NSA passes unsifted intelligence to Israel - British paper
LONDON (Reuters) - The U.S. National Security Agency routinely passes raw intelligence to Israel without first removing details about U.S. citizens, Britain's Guardian newspaper said on Thursday, citing documents obtained by former NSA contractor Edward Snowden.
Under a memorandum agreed in principle in March 2009, the NSA shares information with Israel that could include details of intercepted phone calls and emails from U.S. citizens with no legally binding restraint on the use of the data by the Israelis, the paper reported.
It said providing raw data to a foreign country contrasted with assurances given by U.S. President Barack Obama that the privacy of ordinary citizens would be protected.
The five-page memorandum stressed that the rights of Americans to privacy should be respected, but still allowed Israel to receive raw "Sigint", signal intelligence, which had not gone through a "minimisation" process to safeguard privacy.
"Raw Sigint includes, but is not limited to, unevaluated and unminimised transcripts, gists, facsimiles, telex, voice and Digital Network Intelligence metadata and content," the memorandum says, according to the Guardian.
The agreement, which allows Israel to retain the data containing the identities of U.S. citizens for up to a year, stated such material would not be filtered in advance by the NSA, the Guardian said.
While the Israelis agreed not to deliberately target Americans identified, there was no legal means to enforce this.
In a statement in response to the article, the NSA did not deny personal details of U.S. citizens was included in data passed on to Israel but said the practice complied with rules governing privacy, the Guardian said.

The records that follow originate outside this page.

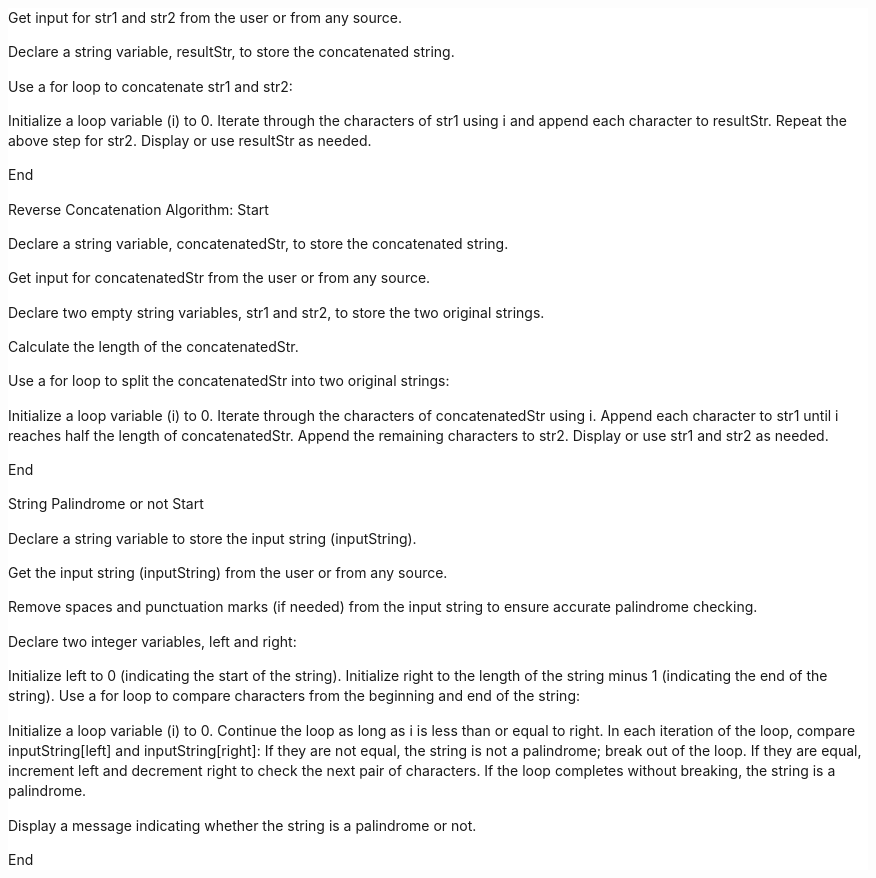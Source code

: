 Get input for str1 and str2 from the user or from any source.

Declare a string variable, resultStr, to store the concatenated string.

Use a for loop to concatenate str1 and str2:

Initialize a loop variable (i) to 0.
Iterate through the characters of str1 using i and append each character to resultStr.
Repeat the above step for str2.
Display or use resultStr as needed.

End

Reverse Concatenation Algorithm:
Start

Declare a string variable, concatenatedStr, to store the concatenated string.

Get input for concatenatedStr from the user or from any source.

Declare two empty string variables, str1 and str2, to store the two original strings.

Calculate the length of the concatenatedStr.

Use a for loop to split the concatenatedStr into two original strings:

Initialize a loop variable (i) to 0.
Iterate through the characters of concatenatedStr using i.
Append each character to str1 until i reaches half the length of concatenatedStr.
Append the remaining characters to str2.
Display or use str1 and str2 as needed.

End

String Palindrome or not
Start

Declare a string variable to store the input string (inputString).

Get the input string (inputString) from the user or from any source.

Remove spaces and punctuation marks (if needed) from the input string to ensure accurate palindrome checking.

Declare two integer variables, left and right:

Initialize left to 0 (indicating the start of the string).
Initialize right to the length of the string minus 1 (indicating the end of the string).
Use a for loop to compare characters from the beginning and end of the string:

Initialize a loop variable (i) to 0.
Continue the loop as long as i is less than or equal to right.
In each iteration of the loop, compare inputString[left] and inputString[right]:
If they are not equal, the string is not a palindrome; break out of the loop.
If they are equal, increment left and decrement right to check the next pair of characters.
If the loop completes without breaking, the string is a palindrome.

Display a message indicating whether the string is a palindrome or not.

End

"Whenever we share intelligence information, we comply with all applicable rules, including the rules to protect U.S. personal information," the NSA statement said.
The memorandum is the latest in a series of disclosures by Snowden into NSA intelligence-gathering and surveillance-sharing methods which have angered Washington but also led to criticism of its security activities.
Previous documents released by Snowden indicated the email and phone data of Americans is being routinely monitored on a vast scale, with the cooperation of major U.S technology firms.